Segment Start: EXERCISE MATERIALS
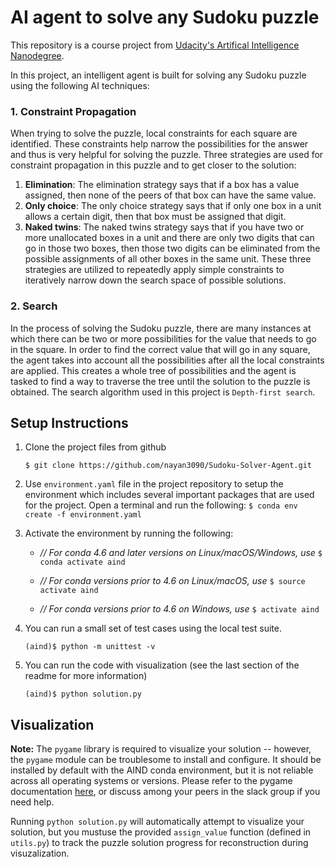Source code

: # AI agent to solve any Sudoku puzzle

This repository is a course project from [Udacity's Artifical Intelligence Nanodegree](https://www.udacity.com/course/ai-artificial-intelligence-nanodegree--nd898).

In this project, an intelligent agent is built for solving any Sudoku puzzle using the following AI techniques:

### 1. Constraint Propagation
When trying to solve the puzzle, local constraints for each square are identified. These constraints help narrow the possibilities for the answer and thus is very helpful for solving the puzzle. Three strategies are used for constraint propagation in this puzzle and to get closer to the solution:
1. **Elimination**: The elimination strategy says that if a box has a value assigned, then none of the peers of that box can have the same value.
2. **Only choice**: The only choice strategy says that if only one box in a unit allows a certain digit, then that box must be assigned that digit.
3. **Naked twins**: The naked twins strategy says that if you have two or more unallocated boxes in a unit and there are only two digits that can go in those two boxes, then those two digits can be eliminated from the possible assignments of all other boxes in the same unit.
These three strategies are utilized to repeatedly apply simple constraints to iteratively narrow down the search space of possible solutions.

### 2. Search
In the process of solving the Sudoku puzzle, there are many instances at which there can be two or more possibilities for the value that needs to go in the square. In order to find the correct value that will go in any square, the agent takes into account all the possibilities after all the local constraints are applied. This creates a whole tree of possibilities and the agent is tasked to find a way to traverse the tree until the solution to the puzzle is obtained. The search algorithm used in this project is `Depth-first search`.


## Setup Instructions

1. Clone the project files from github

    `$ git clone https://github.com/nayan3090/Sudoku-Solver-Agent.git`


2. Use `environment.yaml` file in the project repository to setup the environment which includes several important packages that are used for the project. Open a terminal and run the following:
    `$ conda env create -f environment.yaml`


3. Activate the environment by running the following:
    
    * *// For  conda 4.6 and later versions on Linux/macOS/Windows, use*
    `$ conda activate aind`

    * *// For conda versions prior to 4.6 on Linux/macOS, use*
    `$ source activate aind`
    
    * *// For conda versions prior to 4.6 on Windows, use* 
    `$ activate aind`


4. You can run a small set of test cases using the local test suite. 

    `(aind)$ python -m unittest -v`


5. You can run the code with visualization (see the last section of the readme for more information)

    `(aind)$ python solution.py`


## Visualization

**Note:** The `pygame` library is required to visualize your solution -- however, the `pygame` module can be troublesome to install and configure. It should be installed by default with the AIND conda environment, but it is not reliable across all operating systems or versions. Please refer to the pygame documentation [here](http://www.pygame.org/download.shtml), or discuss among your peers in the slack group if you need help.

Running `python solution.py` will automatically attempt to visualize your solution, but you mustuse the provided `assign_value` function (defined in `utils.py`) to track the puzzle solution progress for reconstruction during visuzalization.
Segment End: EXERCISE MATERIALS
TASK OBJECTIVE ->
Among the lines of the data, find every one that holds "Linux" and copy it.

ANSWER SECTION ->
    * *// For  conda 4.6 and later versions on Linux/macOS/Windows, use*
    * *// For conda versions prior to 4.6 on Linux/macOS, use*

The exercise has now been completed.